# Please help. Thermoplan Black&White3 Fault.



## Jamesbw3 (Feb 12, 2017)

I purchased Black & White3 Coffee Machine recently and after I pluged it and conected the water suply this message appears on the screen.

Enter milksuckintab"

All the butons are disabled.

Dose any one know what could be the peoblem?

Also the milk pipes conected from machine to separate

Fridge are inserted corectly.


----------



## DaveMak (Dec 6, 2016)

never seen one of these machines, but i was just sat here with a bit of time to kill so i had a rummage round the interweb.

the references that contain milk in the error messages.

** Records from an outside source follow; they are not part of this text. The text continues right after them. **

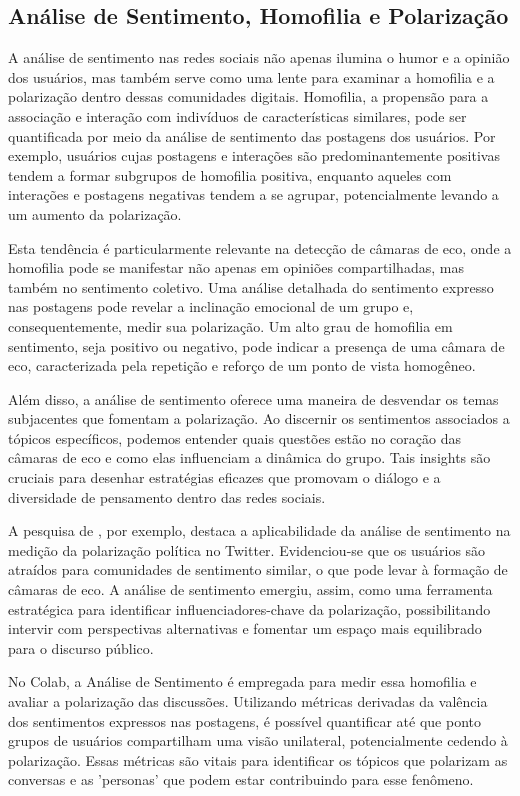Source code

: \subsection*{Análise de Sentimento, Homofilia e Polarização}

A análise de sentimento nas redes sociais não apenas ilumina o humor e a opinião dos usuários, mas também serve como uma lente para examinar a homofilia e a polarização dentro dessas comunidades digitais. Homofilia, a propensão para a associação e interação com indivíduos de características similares, pode ser quantificada por meio da análise de sentimento das postagens dos usuários. Por exemplo, usuários cujas postagens e interações são predominantemente positivas tendem a formar subgrupos de homofilia positiva, enquanto aqueles com interações e postagens negativas tendem a se agrupar, potencialmente levando a um aumento da polarização.

Esta tendência é particularmente relevante na detecção de câmaras de eco, onde a homofilia pode se manifestar não apenas em opiniões compartilhadas, mas também no sentimento coletivo. Uma análise detalhada do sentimento expresso nas postagens pode revelar a inclinação emocional de um grupo e, consequentemente, medir sua polarização. Um alto grau de homofilia em sentimento, seja positivo ou negativo, pode indicar a presença de uma câmara de eco, caracterizada pela repetição e reforço de um ponto de vista homogêneo.

Além disso, a análise de sentimento oferece uma maneira de desvendar os temas subjacentes que fomentam a polarização. Ao discernir os sentimentos associados a tópicos específicos, podemos entender quais questões estão no coração das câmaras de eco e como elas influenciam a dinâmica do grupo. Tais insights são cruciais para desenhar estratégias eficazes que promovam o diálogo e a diversidade de pensamento dentro das redes sociais.

A pesquisa de , por exemplo, destaca a aplicabilidade da análise de sentimento na medição da polarização política no Twitter. Evidenciou-se que os usuários são atraídos para comunidades de sentimento similar, o que pode levar à formação de câmaras de eco. A análise de sentimento emergiu, assim, como uma ferramenta estratégica para identificar influenciadores-chave da polarização, possibilitando intervir com perspectivas alternativas e fomentar um espaço mais equilibrado para o discurso público.

No Colab, a Análise de Sentimento é empregada para medir essa homofilia e avaliar a polarização das discussões. Utilizando métricas derivadas da valência dos sentimentos expressos nas postagens, é possível quantificar até que ponto grupos de usuários compartilham uma visão unilateral, potencialmente cedendo à polarização. Essas métricas são vitais para identificar os tópicos que polarizam as conversas e as 'personas' que podem estar contribuindo para esse fenômeno.

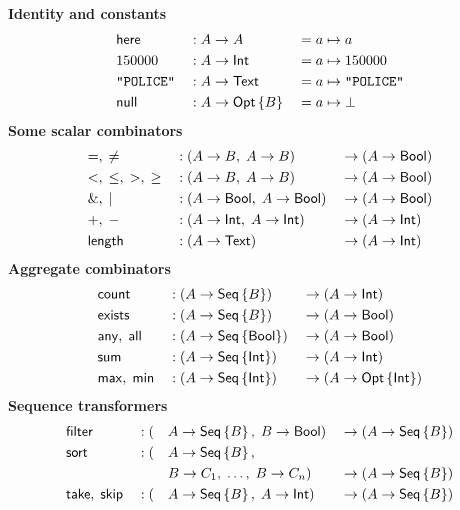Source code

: \begin{table}
    \begin{framed}
    \textbf{Identity and constants}
    \begin{alignat*}{3}
        & \textup{\textsf{here}} && : A \to A && = a \mapsto a \\
        & 150000 && : A \to \textup{\textsf{Int}} && = a \mapsto 150000 \\
        & \texttt{"POLICE"} && : A \to \textup{\textsf{Text}} && = a \mapsto \texttt{"POLICE"} \\
        & \textup{\textsf{null}} && : A \to \textup{\textsf{Opt}}\left\{B\right\} && = a \mapsto \bot
    \end{alignat*}
    \textbf{Some scalar combinators}
    \begin{alignat*}{3}
        & {=},\;{\ne} && : (A \to B,\; A \to B) && \to (A \to \textup{\textsf{Bool}}) \\
        & {<},\;{\le},\;{>},\;{\ge} && : (A \to B,\; A \to B) && \to (A \to \textup{\textsf{Bool}}) \\
        & {\&},\;{|} && : (A \to \textup{\textsf{Bool}},\; A \to \textup{\textsf{Bool}}) && \to (A \to \textup{\textsf{Bool}}) \\
        & {+},\;{-} && : (A \to \textup{\textsf{Int}},\; A \to \textup{\textsf{Int}}) && \to (A \to \textup{\textsf{Int}}) \\
        & \textup{\textsf{length}} && : (A \to \textup{\textsf{Text}}) && \to (A \to \textup{\textsf{Int}})
    \end{alignat*}
    \textbf{Aggregate combinators}
    \begin{alignat*}{3}
        & \textup{\textsf{count}} && : (A \to \textup{\textsf{Seq}}\left\{B\right\}) && \to (A \to \textup{\textsf{Int}}) \\
        & \textup{\textsf{exists}} && : (A \to \textup{\textsf{Seq}}\left\{B\right\}) && \to (A \to \textup{\textsf{Bool}}) \\
        & \textup{\textsf{any}},\; \textup{\textsf{all}} && : (A \to \textup{\textsf{Seq}}\left\{\textup{\textsf{Bool}}\right\}) && \to (A \to \textup{\textsf{Bool}}) \\
        & \textup{\textsf{sum}} && : (A \to \textup{\textsf{Seq}}\left\{\textup{\textsf{Int}}\right\}) && \to (A \to \textup{\textsf{Int}}) \\
        & \textup{\textsf{max}},\; \textup{\textsf{min}} && : (A \to \textup{\textsf{Seq}}\left\{\textup{\textsf{Int}}\right\}) && \to (A \to \textup{\textsf{Opt}}\left\{\textup{\textsf{Int}}\right\})
    \end{alignat*}
    \textbf{Sequence transformers}
    \begin{alignat*}{4}
        & \Filter && : (&& A \to \Seq{B},\; B \to \Bool) && \to (A \to \Seq{B}) \\
        & \Sort && : (&& A \to \Seq{B},\; && \\
        & && && B \to C_1,\; \ldots,\; B \to C_n) && \to (A \to \Seq{B}) \\
        & \Take,\; \Skip && : (&& A \to \Seq{B},\; A \to \Int) && \to (A \to \Seq{B}) \\

\end{alignat*}
\end{framed}
\end{table}
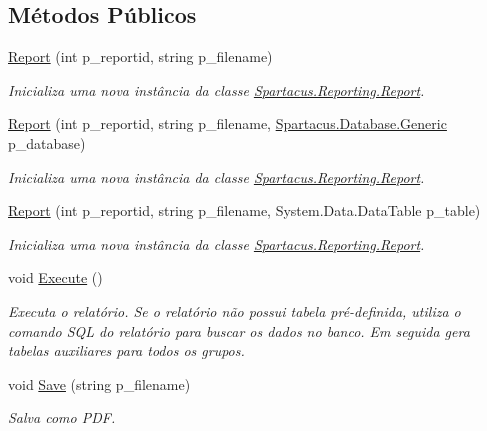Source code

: \subsection*{Métodos Públicos}
\begin{DoxyCompactItemize}
\item 
\hyperlink{classSpartacus_1_1Reporting_1_1Report_afd782e43c614cea90611b30b419d560c}{Report} (int p\+\_\+reportid, string p\+\_\+filename)
\begin{DoxyCompactList}\small\item\em Inicializa uma nova instância da classe \hyperlink{classSpartacus_1_1Reporting_1_1Report}{Spartacus.\+Reporting.\+Report}. \end{DoxyCompactList}\item 
\hyperlink{classSpartacus_1_1Reporting_1_1Report_a8681c7155a9260ed9a14e48ab9c23d4c}{Report} (int p\+\_\+reportid, string p\+\_\+filename, \hyperlink{classSpartacus_1_1Database_1_1Generic}{Spartacus.\+Database.\+Generic} p\+\_\+database)
\begin{DoxyCompactList}\small\item\em Inicializa uma nova instância da classe \hyperlink{classSpartacus_1_1Reporting_1_1Report}{Spartacus.\+Reporting.\+Report}. \end{DoxyCompactList}\item 
\hyperlink{classSpartacus_1_1Reporting_1_1Report_ae51a138e5449202283c5f78c7cfba43a}{Report} (int p\+\_\+reportid, string p\+\_\+filename, System.\+Data.\+Data\+Table p\+\_\+table)
\begin{DoxyCompactList}\small\item\em Inicializa uma nova instância da classe \hyperlink{classSpartacus_1_1Reporting_1_1Report}{Spartacus.\+Reporting.\+Report}. \end{DoxyCompactList}\item 
void \hyperlink{classSpartacus_1_1Reporting_1_1Report_ad229668d54d0becc90678829f7357861}{Execute} ()
\begin{DoxyCompactList}\small\item\em Executa o relatório. Se o relatório não possui tabela pré-\/definida, utiliza o comando S\+Q\+L do relatório para buscar os dados no banco. Em seguida gera tabelas auxiliares para todos os grupos. \end{DoxyCompactList}\item 
void \hyperlink{classSpartacus_1_1Reporting_1_1Report_a0bab6af7d26031d5bf80384a0fb6082c}{Save} (string p\+\_\+filename)
\begin{DoxyCompactList}\small\item\em Salva como P\+D\+F. \end{DoxyCompactList}\end{DoxyCompactItemize}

please add milk and check milk temp. also from the service menu there is options for setting the amount of milk. (service menu is available by long pressing were it says ready, which you dont have so try were it says enter)


----------



## Norvin (Sep 10, 2014)

"milksuckintab"

Sounds like a reference to breast feeding. Or is it just me?


----------



## espressotechno (Apr 11, 2011)

To be able to use the Thermoplan machines properly, you really need to get hold of a copy of the operators manual for your particular model.


----------



## The Blue Olive Deli (Nov 19, 2018)

Jamesbw3 said:


> I purchased Black & White3 Coffee Machine recently and after I pluged it and conected the water suply this message appears on the screen.
> 
> Enter milksuckintab"
> 
> ...


Hi did you get your Thermoplan fixed?

Thanks


----------